Regulation that clearly establishes the rules of the game for equity crowdfunding is needed if the sector is to take off as a credible source of investment for early stage companies.
“Investors need assurances if they are to use this innovative financing,” said Josina Kamerling, head of regulatory outreach at the CFA Institute, a body representing investment professionals, speaking to an event organised by the European Crowdfunding Network in Brussels.
Equity crowdfunding, where investors buy stakes in companies online, mostly in start-ups, carries high risks and has high expected failure rates.
Because it is so new, lawmakers are playing catch-up in a scene rife with complaints alleging poor investor protection.
Kamerling is part of the European Crowdfunding Stakeholders Forum, an expert group set up by the EU to investigate how to regulate the market, both to help investors and to increase cross-border investment, while not to strangle the fledgling sector.
The Forum held its third meeting on Wednesday and is tip-toeing towards a set of recommendations for the sector by the summer.
The push on crowdfunding is also part of the EU’s broader plan, outlined last month, to create a capital markets union, which is a set of initiatives with a central aim of reducing small business (SME) dependence on bank lending.
Fast growing – but not for everyone
Most crowdfunding today is in the form of donations for philanthropic projects, but there have been significant forays into equity crowdfunding, also referred to as crowdinvesting.
It is increasingly being used by small businesses and start-ups which struggle to access loans from banks.
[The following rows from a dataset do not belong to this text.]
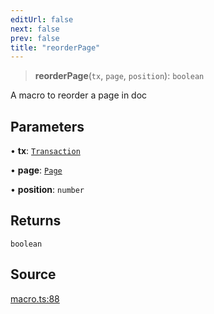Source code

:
 ```yaml
---
editUrl: false
next: false
prev: false
title: "reorderPage"
---
```


> **reorderPage**(`tx`, `page`, `position`): `boolean`

A macro to reorder a page in doc

## Parameters

• **tx**: [`Transaction`](/api-core/classes/transaction/)

• **page**: [`Page`](/api-core/classes/page/)

• **position**: `number`

## Returns

`boolean`

## Source

[macro.ts:88](https://github.com/dgmjs/dgmjs/blob/main/packages/core/src/macro.ts#L88)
When UK-based Triodos Renewables needed to raise €5 million, it approached Trillion Fund, a crowdfunding platform for clean energy. A Welsh biotech company, Cell Therapy, recently raised around £700,000 towards the development of a new cardiovascular drug.
For the entrepreneurs and businesses that have used it, crowdfunding is not just another way to access finance, but a market testing and marketing tool.
However, there are misconceptions. “It’s the Wild West; everyone thinks there’s gold,” said David Mellett, founder of Economy2dot0, which advises SMEs on crowdfunding campaigns in Belgium. “Everyone’s building train tracks to get to it, and then they realise it’s not so easy to get the gold out of the ground.”
Crowdfunding is not an obvious road for all companies. There are still entrepreneurs who see it as too complex or just risky. By putting business proposals online, they expose their ideas to competitors.
Part of the problem is that the rules of the game vary between European countries. Italy was an early mover and opted for a tightly regulated market. In other countries, like the Netherlands and the UK, laws on equity crowdfunding are more relaxed.
As a result of these differences, there is virtually no money moving across borders. Today, a Spanish person who wants to invest into a Dutch renewable energy project through a crowdfunding platform will find it is not very easy, said Kamerling.
In the US, there’s been a lot of opposition to crowdfunding. Currently, only friends, family, and accredited, meaning wealthy, investors can invest for shares in a company, though a new law is in the works to loosen these requirements.
EU talks on new rulesIn the Netherlands over €30 million was raised in 2013, in France over €80 million and in the UK more than €100 million.
To protect investors, Belgian law has put a ceiling of €1,000 on project investments. Successful entrepreneurs can expect to raise around €20,000 on average through a Belgian platform, said Mellett.
Although the country has eight active websites, its most popular one is actually French, KissKissBankBank.